Please output only the lines that run from the line containing "not be considered" through the end of the material below, exactly.

* [EXCERPTED DATA]:
▼
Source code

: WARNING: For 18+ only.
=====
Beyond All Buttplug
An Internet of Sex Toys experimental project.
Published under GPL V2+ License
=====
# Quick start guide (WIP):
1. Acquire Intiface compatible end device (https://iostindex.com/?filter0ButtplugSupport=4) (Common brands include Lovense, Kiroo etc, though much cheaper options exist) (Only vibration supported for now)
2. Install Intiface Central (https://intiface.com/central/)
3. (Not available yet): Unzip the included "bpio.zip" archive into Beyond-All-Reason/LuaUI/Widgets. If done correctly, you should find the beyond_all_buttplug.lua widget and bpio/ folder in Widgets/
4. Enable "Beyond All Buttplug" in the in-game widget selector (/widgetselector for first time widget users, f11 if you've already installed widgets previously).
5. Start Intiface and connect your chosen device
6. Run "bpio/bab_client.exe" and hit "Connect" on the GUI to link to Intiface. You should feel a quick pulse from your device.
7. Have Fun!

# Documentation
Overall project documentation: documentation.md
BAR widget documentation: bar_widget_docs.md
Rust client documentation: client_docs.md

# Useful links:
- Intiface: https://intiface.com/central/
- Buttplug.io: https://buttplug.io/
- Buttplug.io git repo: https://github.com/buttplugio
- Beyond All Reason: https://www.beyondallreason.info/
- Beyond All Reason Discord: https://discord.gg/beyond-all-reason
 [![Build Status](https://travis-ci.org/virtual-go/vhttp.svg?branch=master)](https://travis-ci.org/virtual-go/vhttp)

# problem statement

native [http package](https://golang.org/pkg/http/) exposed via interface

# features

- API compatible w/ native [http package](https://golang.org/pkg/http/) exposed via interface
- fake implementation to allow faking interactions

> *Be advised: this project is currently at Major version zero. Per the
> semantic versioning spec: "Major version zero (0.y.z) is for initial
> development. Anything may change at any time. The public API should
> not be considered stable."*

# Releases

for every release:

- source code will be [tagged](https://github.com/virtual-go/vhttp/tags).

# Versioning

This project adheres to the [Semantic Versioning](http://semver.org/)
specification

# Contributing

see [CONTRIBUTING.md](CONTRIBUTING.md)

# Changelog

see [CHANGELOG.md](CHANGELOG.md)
▲
* [ANSWER SECTION]:
> not be considered stable."*

# Releases

for every release:

- source code will be [tagged](https://github.com/virtual-go/vhttp/tags).

# Versioning

This project adheres to the [Semantic Versioning](http://semver.org/)
specification

# Contributing

see [CONTRIBUTING.md](CONTRIBUTING.md)

# Changelog

see [CHANGELOG.md](CHANGELOG.md)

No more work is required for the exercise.